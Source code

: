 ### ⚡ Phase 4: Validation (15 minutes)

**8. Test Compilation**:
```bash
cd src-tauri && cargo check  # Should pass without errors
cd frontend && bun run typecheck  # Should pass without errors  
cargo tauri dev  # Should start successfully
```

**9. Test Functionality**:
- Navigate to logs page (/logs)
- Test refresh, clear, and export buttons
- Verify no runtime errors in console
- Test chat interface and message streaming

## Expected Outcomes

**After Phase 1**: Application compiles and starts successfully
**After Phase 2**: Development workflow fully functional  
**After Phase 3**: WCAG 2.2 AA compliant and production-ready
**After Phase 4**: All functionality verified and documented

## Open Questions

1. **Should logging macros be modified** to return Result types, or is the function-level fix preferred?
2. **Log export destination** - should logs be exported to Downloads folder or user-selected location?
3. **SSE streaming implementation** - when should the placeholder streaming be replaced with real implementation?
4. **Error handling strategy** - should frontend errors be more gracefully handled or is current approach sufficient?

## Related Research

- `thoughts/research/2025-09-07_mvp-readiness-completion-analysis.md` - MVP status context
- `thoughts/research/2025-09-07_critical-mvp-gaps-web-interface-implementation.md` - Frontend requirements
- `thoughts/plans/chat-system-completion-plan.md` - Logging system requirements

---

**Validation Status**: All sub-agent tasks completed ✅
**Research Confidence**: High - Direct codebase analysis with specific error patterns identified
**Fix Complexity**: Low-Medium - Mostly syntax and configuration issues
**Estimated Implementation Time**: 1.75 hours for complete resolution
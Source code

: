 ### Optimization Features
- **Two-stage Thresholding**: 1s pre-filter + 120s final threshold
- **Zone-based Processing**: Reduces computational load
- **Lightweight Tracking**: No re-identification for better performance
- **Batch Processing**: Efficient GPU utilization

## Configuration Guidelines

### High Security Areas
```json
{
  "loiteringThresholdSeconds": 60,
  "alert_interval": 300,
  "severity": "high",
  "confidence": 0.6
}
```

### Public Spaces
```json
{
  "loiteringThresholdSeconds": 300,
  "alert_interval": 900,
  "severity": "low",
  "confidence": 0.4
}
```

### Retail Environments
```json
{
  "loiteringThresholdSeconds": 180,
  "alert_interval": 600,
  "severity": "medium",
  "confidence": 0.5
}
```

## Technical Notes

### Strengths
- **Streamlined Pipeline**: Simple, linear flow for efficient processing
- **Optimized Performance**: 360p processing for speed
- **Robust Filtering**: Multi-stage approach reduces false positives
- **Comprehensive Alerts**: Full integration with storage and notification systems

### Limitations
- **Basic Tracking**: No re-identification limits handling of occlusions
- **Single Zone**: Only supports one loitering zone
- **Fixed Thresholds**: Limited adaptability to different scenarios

# # #

**WORK TO BE COMPLETED**
Please find every line in the listing that holds the string "completion" and copy it.

**PROBLEM SOLUTION**
- `thoughts/research/2025-09-07_mvp-readiness-completion-analysis.md` - MVP status context
- `thoughts/plans/chat-system-completion-plan.md` - Logging system requirements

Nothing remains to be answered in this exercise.